5. We will simplify the tax system – we will introduce a flat tax
with a pro-family relief and abolish over 200 administrative fees.
6. We will speed up the construction of stadiums for Euro 2012.
7. We will quickly complete our mission in Iraq.
8. We will encourage Poles who have emigrated to return home
and invest in Poland.
9. We will raise the quality of education and improve access to the internet.
10. We will take up a real fight against corruption.

How many of those can we say are 25% completed (the amount of their term they have already used up)?

I can attest to the fact that the tax regulations changed as I’ve already received my first payment of the year and that was deducted at 18%, so in respect of income tax they have done something. Not a flat rate as promised but better than nothing.

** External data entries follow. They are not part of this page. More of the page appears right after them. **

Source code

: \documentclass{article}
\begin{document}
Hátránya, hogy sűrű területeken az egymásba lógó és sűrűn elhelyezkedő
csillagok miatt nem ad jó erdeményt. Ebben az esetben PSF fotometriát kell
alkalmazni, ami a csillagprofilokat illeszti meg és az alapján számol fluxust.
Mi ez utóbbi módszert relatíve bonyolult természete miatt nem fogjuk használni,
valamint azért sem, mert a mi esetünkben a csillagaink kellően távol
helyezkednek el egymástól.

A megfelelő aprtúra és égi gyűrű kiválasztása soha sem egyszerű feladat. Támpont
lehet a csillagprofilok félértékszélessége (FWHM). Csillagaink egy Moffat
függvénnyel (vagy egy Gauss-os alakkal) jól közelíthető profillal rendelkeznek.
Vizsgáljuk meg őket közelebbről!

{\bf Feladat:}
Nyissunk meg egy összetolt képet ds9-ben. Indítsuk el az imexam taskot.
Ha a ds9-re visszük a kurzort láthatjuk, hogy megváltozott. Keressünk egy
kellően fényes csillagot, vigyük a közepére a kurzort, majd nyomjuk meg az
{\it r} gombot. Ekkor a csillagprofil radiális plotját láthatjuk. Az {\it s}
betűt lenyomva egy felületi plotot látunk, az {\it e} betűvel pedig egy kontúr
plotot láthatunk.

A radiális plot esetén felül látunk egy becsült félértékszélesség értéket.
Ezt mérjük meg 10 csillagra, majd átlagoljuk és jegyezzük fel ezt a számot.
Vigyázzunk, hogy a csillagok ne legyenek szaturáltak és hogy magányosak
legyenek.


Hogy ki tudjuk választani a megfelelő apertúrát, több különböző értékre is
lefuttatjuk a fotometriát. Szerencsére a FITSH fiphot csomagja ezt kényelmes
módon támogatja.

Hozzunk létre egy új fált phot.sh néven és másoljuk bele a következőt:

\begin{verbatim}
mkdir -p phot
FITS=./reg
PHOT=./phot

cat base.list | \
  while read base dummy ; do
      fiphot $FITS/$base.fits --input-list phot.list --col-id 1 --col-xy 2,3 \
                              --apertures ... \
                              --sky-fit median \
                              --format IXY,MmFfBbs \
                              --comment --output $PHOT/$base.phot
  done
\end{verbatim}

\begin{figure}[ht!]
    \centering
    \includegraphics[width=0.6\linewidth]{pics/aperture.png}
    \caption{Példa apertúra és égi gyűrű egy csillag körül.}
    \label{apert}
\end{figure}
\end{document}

If you enter “Poland withdraw Iraq” into Google you get an amazing array of dates by which this country was going to get out from 2004 through to October 2008. As far as I know it hasn’t happened yet although I do recall hearing something about even more troops being sent to Afghanistan!

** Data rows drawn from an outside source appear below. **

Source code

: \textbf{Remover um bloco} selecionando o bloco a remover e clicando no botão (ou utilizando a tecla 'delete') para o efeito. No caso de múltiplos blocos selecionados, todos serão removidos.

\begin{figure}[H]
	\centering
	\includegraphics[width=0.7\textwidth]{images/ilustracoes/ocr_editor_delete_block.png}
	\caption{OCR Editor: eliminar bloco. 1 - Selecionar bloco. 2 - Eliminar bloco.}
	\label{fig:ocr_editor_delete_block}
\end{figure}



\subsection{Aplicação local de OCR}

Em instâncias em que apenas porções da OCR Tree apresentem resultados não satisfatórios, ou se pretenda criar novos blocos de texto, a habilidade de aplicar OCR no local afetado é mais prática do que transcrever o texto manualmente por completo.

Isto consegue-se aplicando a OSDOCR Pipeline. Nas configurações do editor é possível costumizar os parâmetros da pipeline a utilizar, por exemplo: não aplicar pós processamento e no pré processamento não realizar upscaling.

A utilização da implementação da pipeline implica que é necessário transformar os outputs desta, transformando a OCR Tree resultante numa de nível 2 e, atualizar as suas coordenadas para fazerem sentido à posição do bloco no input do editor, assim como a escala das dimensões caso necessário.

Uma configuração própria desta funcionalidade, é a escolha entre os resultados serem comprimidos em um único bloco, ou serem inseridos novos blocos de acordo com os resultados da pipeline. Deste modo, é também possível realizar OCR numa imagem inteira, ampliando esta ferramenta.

Speed up stadiums for 2012….tee hee….we all know how close we came to losing the tournament altogether.

The other points…..?

Is anything good happening on ul. Wiejska?

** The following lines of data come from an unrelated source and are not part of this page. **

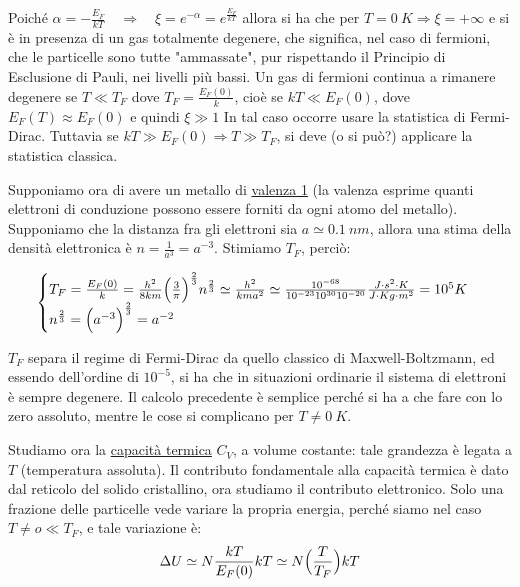 \newpage
\iffalse

Poiché $\alpha = -\frac{ E_F}{k T} \quad \Rightarrow \quad \xi = e^{-\alpha} = e^{ \frac{ E_F}{k T}}$ allora si ha che per $T=\SI{0}{K} \Rightarrow \xi = +\infty $
e si è in presenza di un gas totalmente degenere, che significa, nel caso di fermioni, che le particelle sono tutte "ammassate", pur rispettando il Principio di Esclusione di Pauli, nei livelli più bassi.
Un gas di fermioni continua a rimanere degenere se $T \ll T_F$ dove $T_F = \frac{ E_F(0)}{k}$, cioè se $kT \ll E_F(0)$, 
dove $E_F(T) \approx E_F(0)$ e quindi $\xi \gg 1$
In tal caso occorre usare la statistica di Fermi-Dirac.
Tuttavia se $kT \gg E_F(0) \Rightarrow T \gg T_F $, si deve (o si può?) applicare la statistica classica.

Supponiamo ora di avere un metallo di \underline{valenza 1} (la valenza esprime quanti elettroni di conduzione possono essere forniti da ogni atomo del metallo).
Supponiamo che la distanza fra gli elettroni sia $a \simeq \SI{0.1}{nm}$, allora una stima della densità elettronica è $n = \frac{ 1}{a^{ 3}} = a^{ -3}$.
Stimiamo $T_F$, perciò:

\begin{equation}
\begin{cases}
	T_F = \frac{ E_F(0)}{k} = \frac{ h^2}{8 k m} \Bigl(  \frac{ 3}{\pi}  \Bigr)^{ \frac{ 2}{3}} n^{ \frac{ 2}{3}} \simeq \frac{ h^2}{k m a^2} \simeq \frac{ 10^{ -68}}{10^{-23 } 10^{ 30} 10^{-20 }} \frac{ J \cdot s^2 \cdot K}{J \cdot Kg \cdot m^2} = 10^{5} K \\
	n^{ \frac{ 2}{3}} = \Bigl(  a^{ -3}  \Bigr)^{ \frac{ 2}{3}} = a^{ -2}
\end{cases}
\end{equation}

$T_F$ separa il regime di Fermi-Dirac da quello classico di Maxwell-Boltzmann, ed essendo dell'ordine di $10^{ -5}$, si ha che in situazioni ordinarie il sistema di elettroni è sempre degenere.
Il calcolo precedente è semplice perché si ha a che fare con lo zero assoluto, mentre le cose si complicano per $T \not =\SI{0}{K} $.

Studiamo ora la \underline{capacità termica} $C_V$, a volume costante: tale grandezza è legata a $T$ (temperatura assoluta).
Il contributo fondamentale alla capacità termica è dato dal reticolo del solido cristallino, ora studiamo il contributo elettronico.
Solo una frazione delle particelle vede variare la propria energia, perché siamo nel caso $T \not = o \ll T_F$, e tale variazione è:
$$ \Delta U \simeq N \frac{ k T}{E_F(0)} kT \simeq N\Bigl(  \frac{ T}{T_F}  \Bigr)kT $$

I predict Pan Tusk & Co have until spring, summer maximum, to really start delivering the goods. As this recession bites further into Poland, as unemployment rises, as more promises are broken and strikes organised (like the healthcare people right now) this country’s attitude towards PO is going to shift quickly from the original excitement and current ambivalence to something altogether more negative and irreversible.